Mutex programming guidelines. Concurrency control.

In this chapter:

Time to introduce a little style?

So far in this guide, most of the examples have been fairly rough and ready. When designing reusable components, or the framework for a large multithreaded application, a "fly-by-night" approach is not appropriate. The application writer or component designer needs to construct classes that have thread safety built in, that is, classes which assume that they may be accessed from different threads, and contain appropriate internal mechanisms to ensure that data is kept consistent. In order to do this, the component designer needs to be aware of some problems which crop up when using mutexes in increasingly complicated applications. If you are attempting to write thread safe classes for the first time, don't be put off by the apparent complexity of some of the issues in this chapter. Quite often a simplistic solution can be adopted, which avoids many of the issues mentioned in this chapter, at the cost of some efficiency. Note that text which mentions "mutexes" from here on applies equally well to critical sections; I omit mentioning the latter in every case merely for brevity.

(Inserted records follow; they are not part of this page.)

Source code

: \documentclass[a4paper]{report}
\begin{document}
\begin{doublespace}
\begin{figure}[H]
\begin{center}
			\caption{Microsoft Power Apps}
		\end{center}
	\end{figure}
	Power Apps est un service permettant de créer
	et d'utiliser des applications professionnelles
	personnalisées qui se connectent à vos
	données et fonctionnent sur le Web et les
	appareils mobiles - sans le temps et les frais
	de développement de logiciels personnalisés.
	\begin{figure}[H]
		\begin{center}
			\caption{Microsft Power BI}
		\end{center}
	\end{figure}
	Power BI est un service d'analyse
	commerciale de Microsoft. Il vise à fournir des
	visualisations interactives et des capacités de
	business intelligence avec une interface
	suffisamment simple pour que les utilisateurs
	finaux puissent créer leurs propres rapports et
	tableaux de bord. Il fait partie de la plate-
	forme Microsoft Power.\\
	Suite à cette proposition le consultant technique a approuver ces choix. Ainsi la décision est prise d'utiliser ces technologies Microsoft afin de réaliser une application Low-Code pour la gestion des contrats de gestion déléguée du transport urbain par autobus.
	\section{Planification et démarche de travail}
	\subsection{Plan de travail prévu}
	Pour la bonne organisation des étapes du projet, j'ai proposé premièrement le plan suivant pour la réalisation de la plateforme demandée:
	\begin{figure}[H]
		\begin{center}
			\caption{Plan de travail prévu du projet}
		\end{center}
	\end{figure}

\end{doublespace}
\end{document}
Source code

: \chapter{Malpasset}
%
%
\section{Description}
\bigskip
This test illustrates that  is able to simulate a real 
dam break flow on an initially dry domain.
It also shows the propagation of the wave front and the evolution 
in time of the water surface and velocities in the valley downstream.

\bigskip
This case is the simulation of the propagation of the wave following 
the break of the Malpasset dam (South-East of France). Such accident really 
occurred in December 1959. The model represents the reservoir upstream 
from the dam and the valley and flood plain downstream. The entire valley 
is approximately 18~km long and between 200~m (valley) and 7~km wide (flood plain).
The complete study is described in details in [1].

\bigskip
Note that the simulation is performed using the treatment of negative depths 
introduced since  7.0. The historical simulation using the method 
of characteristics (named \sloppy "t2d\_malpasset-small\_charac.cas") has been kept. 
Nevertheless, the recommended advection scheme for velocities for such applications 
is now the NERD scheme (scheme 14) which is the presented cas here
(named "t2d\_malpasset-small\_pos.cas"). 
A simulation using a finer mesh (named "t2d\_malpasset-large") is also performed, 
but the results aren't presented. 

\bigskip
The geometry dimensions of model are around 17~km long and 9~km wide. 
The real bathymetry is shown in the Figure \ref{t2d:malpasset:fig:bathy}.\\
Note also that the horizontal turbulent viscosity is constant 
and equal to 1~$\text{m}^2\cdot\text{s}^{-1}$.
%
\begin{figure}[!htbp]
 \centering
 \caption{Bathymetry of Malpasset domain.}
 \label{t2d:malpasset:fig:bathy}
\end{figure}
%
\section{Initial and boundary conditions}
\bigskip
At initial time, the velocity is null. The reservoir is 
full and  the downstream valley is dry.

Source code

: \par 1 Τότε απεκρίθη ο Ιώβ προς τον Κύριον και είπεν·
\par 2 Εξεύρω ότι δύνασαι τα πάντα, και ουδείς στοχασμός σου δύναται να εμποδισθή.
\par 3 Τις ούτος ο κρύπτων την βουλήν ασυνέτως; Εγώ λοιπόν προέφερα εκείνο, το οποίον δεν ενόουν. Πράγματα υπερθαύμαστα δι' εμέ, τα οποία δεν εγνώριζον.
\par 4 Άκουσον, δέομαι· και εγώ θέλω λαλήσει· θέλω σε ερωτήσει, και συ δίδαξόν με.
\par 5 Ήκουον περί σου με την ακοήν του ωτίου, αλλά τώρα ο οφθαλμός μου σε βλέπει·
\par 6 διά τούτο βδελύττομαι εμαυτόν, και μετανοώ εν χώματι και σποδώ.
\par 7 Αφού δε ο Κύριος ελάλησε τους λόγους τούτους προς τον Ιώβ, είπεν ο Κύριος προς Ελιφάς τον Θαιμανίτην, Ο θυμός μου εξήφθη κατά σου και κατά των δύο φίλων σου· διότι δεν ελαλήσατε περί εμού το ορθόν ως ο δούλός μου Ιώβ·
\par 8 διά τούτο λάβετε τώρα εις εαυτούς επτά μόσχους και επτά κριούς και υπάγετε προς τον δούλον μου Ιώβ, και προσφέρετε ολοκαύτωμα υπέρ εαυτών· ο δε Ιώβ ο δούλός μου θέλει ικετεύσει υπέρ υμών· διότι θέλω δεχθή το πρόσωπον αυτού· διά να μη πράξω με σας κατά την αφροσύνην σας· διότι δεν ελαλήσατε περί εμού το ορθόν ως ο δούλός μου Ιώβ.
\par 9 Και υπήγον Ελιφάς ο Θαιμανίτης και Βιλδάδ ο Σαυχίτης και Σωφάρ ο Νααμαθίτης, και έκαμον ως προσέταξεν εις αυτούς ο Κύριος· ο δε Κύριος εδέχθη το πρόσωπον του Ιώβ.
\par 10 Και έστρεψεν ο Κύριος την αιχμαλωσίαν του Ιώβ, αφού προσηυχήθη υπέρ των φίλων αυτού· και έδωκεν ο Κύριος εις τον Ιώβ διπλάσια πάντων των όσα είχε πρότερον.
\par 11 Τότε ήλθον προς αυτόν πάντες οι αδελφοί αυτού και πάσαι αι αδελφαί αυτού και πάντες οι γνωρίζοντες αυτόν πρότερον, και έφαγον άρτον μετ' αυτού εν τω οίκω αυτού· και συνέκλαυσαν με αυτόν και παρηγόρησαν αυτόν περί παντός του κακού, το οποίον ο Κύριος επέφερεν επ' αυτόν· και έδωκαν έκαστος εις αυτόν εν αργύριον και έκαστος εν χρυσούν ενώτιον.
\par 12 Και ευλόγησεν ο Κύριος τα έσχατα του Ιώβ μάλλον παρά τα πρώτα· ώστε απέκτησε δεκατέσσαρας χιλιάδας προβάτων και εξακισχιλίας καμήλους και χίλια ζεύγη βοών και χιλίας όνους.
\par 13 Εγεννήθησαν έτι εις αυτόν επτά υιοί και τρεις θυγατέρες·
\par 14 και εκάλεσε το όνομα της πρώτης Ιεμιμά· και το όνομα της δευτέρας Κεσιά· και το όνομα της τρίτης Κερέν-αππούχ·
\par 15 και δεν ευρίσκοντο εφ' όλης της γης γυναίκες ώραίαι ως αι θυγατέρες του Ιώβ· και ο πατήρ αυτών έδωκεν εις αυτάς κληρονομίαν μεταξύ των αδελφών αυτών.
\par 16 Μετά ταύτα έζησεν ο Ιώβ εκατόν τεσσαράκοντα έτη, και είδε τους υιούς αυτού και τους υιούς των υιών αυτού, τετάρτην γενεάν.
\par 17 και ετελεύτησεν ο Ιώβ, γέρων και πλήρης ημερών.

Deadlock due to mutex ordering

If a program contains more than one mutex, then it is surprisingly easy to deadlock a program with sloppy synchronization code. The most common situation is where a cyclic dependency exists with the order in which mutexes are acquired. This is often known in the academic literature as the dining philosophers problem. As we have seen before the criteria for deadlock is that all the threads are waiting for another thread to release a synchronization object. The simplest example of this is between two threads, one of which acquires mutex A before acquiring mutex B, and the other of which acquires mutex B before acquiring mutex A.
Of course, it is entirely possible to deadlock a program in more subtle ways with a cyclic chain of dependencies, such as the one illustrated below with four threads, and four mutexes, A to D.
Obviously, situations like this are not acceptable in most applications. There are several ways of removing this problem, and a couple of techniques which alleviate dependency problems of this sort, making deadlock removal that much easier.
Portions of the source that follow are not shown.